- [Activity]
When you have gone through the entries below, state how many lines include the word "date" and write nothing else.

- [Exercise input]
=== Section Start ===

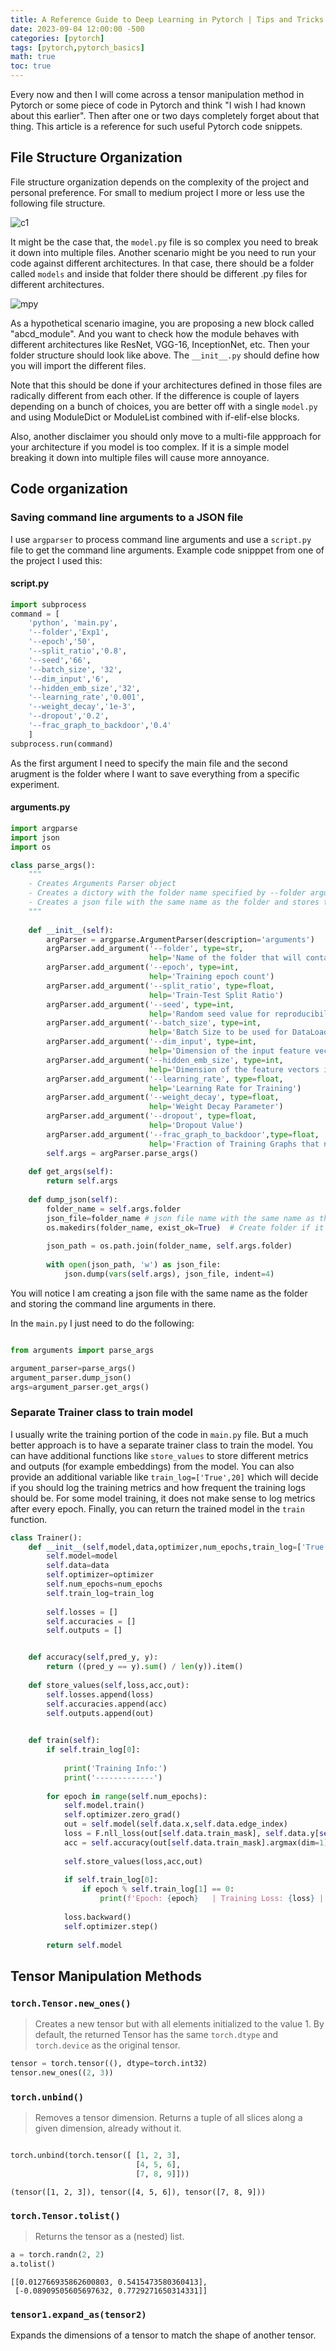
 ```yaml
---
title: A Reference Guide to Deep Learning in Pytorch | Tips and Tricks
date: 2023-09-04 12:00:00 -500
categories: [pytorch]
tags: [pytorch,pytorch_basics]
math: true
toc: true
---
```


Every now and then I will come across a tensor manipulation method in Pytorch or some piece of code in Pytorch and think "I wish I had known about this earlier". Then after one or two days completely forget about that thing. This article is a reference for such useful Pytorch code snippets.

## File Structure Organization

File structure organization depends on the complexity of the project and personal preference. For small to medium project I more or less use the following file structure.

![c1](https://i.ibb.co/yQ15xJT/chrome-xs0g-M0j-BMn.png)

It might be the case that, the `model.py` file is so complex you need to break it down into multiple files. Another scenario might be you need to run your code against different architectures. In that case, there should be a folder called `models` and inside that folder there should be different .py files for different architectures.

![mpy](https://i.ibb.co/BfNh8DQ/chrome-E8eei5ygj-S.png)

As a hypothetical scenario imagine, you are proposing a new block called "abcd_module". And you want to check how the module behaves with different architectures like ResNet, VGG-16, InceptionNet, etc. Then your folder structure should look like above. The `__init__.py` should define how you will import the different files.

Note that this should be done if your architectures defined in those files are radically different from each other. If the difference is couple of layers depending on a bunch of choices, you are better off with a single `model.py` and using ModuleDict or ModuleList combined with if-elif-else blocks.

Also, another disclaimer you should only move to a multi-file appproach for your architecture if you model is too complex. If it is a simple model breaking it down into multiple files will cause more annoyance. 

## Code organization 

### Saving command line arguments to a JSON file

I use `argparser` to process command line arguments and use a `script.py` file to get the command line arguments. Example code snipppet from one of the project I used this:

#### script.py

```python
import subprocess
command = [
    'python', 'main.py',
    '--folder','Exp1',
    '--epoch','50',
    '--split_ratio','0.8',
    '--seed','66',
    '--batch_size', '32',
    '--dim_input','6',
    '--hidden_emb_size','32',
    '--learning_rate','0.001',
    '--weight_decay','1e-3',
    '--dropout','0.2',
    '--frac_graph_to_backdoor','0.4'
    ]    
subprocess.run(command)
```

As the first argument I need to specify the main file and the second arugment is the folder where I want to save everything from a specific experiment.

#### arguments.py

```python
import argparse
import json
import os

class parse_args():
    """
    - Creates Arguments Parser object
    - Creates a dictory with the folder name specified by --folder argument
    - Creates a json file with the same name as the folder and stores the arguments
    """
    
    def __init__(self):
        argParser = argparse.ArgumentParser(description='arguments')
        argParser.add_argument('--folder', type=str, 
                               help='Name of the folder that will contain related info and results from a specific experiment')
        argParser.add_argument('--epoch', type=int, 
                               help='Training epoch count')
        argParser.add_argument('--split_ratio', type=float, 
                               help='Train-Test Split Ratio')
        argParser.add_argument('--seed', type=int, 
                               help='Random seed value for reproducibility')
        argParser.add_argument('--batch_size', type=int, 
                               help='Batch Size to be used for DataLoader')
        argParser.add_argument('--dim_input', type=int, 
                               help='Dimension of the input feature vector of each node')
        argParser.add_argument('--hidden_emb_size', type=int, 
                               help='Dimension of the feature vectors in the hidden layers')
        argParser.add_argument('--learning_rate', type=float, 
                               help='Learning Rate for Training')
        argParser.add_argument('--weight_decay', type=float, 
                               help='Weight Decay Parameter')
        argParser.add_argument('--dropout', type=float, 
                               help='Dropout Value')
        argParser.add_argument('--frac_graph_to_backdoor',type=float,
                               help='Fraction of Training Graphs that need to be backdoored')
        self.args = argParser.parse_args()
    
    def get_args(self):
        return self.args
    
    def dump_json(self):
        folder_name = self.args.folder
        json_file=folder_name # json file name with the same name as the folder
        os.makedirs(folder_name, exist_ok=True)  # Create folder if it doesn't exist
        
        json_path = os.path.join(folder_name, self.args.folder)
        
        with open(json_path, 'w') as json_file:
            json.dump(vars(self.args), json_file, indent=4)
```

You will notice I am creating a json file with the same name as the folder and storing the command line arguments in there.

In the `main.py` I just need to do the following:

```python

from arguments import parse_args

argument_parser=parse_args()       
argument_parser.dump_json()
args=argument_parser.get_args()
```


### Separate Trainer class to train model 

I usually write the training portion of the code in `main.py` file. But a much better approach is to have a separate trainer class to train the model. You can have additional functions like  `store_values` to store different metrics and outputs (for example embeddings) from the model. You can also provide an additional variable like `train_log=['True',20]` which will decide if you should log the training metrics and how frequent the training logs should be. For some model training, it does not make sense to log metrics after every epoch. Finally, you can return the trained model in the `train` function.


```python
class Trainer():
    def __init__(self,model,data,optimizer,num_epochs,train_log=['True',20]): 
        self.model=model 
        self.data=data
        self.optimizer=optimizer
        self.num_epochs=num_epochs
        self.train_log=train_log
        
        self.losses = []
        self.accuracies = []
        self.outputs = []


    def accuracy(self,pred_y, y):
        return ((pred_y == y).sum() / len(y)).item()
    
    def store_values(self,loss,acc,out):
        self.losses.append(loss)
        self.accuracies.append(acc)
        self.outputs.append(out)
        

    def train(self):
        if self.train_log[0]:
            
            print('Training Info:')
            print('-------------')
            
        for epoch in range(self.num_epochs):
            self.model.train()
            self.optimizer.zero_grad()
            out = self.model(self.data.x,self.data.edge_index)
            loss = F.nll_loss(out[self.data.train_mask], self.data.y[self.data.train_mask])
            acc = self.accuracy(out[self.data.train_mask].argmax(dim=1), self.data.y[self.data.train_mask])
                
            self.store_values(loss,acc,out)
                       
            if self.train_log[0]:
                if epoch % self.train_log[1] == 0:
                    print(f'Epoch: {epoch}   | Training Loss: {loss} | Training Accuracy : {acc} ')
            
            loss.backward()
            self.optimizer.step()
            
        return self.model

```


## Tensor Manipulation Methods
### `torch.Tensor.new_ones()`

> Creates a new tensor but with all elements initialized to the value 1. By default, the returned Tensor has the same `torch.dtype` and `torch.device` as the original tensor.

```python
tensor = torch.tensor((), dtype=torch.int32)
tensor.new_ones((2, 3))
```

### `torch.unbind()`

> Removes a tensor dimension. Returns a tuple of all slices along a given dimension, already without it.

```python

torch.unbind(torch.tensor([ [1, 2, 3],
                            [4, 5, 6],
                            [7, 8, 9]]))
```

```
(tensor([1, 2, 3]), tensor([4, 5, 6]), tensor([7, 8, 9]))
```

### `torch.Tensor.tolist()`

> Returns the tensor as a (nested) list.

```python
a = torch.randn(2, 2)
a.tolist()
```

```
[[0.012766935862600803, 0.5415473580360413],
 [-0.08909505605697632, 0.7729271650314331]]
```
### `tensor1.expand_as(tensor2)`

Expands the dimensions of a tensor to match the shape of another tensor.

=== Section End ===
=== Section Start ===

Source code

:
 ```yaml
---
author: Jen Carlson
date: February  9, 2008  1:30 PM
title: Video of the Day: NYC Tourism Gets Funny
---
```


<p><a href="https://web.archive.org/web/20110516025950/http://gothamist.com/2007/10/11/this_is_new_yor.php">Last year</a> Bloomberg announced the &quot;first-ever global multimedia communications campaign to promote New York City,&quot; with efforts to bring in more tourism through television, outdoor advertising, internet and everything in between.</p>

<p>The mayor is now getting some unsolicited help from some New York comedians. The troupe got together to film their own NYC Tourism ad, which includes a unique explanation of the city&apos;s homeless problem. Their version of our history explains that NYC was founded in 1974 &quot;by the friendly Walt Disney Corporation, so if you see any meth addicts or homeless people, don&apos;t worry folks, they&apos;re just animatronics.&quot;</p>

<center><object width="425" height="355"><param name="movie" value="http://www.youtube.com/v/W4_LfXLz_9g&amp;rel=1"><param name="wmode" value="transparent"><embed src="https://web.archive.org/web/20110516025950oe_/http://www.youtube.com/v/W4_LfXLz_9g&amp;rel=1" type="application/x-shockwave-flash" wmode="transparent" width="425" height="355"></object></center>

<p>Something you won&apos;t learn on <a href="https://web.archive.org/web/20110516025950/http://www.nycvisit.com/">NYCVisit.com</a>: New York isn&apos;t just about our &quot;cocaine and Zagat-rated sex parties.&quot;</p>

=== Section End ===
=== Section Start ===

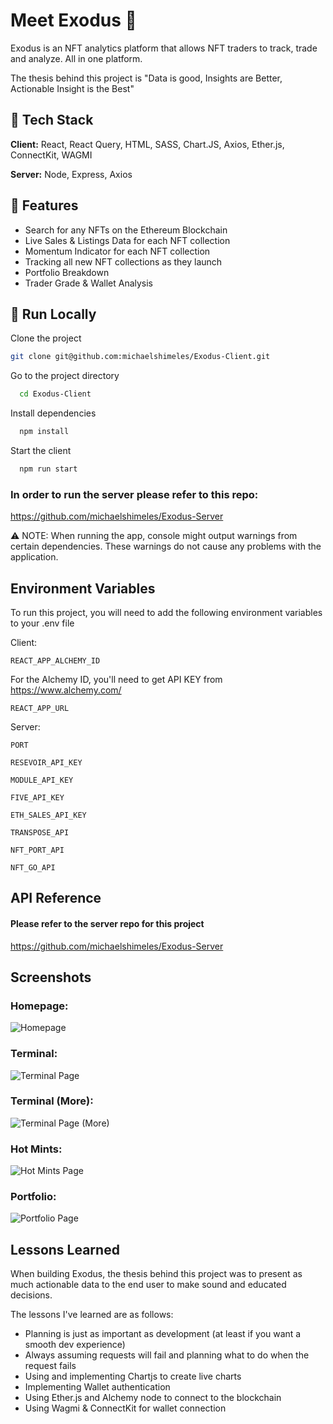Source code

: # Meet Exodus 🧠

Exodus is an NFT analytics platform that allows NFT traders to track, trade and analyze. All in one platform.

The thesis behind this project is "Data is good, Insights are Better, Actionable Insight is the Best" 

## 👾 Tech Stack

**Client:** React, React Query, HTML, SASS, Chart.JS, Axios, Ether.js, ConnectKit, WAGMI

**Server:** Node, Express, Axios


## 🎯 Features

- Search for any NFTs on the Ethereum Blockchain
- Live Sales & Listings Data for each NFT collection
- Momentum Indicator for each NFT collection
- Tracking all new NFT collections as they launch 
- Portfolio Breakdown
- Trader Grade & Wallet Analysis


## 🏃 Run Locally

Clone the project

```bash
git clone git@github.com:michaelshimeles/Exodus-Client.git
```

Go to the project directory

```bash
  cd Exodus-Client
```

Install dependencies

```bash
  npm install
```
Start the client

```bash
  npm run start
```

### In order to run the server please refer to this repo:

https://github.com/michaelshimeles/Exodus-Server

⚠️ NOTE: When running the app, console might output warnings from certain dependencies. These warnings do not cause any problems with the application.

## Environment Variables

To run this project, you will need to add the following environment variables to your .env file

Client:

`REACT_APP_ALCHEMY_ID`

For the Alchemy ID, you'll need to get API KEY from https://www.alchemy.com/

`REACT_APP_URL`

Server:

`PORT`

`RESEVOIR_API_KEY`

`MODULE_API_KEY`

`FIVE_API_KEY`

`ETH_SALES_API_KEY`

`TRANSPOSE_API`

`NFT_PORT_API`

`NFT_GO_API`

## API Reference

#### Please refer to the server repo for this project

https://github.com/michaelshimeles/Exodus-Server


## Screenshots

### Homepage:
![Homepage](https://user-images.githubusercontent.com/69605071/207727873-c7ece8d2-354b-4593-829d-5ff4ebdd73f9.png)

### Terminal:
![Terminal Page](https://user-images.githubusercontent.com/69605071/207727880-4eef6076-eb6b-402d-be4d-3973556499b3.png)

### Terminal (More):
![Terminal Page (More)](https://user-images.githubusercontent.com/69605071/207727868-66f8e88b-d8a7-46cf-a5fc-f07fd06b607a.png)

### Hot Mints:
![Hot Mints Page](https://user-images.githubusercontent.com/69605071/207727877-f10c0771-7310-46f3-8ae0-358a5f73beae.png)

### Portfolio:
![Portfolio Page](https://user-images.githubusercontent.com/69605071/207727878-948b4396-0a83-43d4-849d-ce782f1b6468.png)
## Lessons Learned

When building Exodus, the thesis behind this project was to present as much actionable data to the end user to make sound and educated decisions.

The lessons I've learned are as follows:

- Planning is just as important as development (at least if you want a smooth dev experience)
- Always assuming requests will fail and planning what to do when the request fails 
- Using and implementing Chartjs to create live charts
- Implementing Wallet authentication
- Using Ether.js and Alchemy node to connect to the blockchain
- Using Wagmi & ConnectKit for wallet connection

=== Section End ===

- [Task output]
2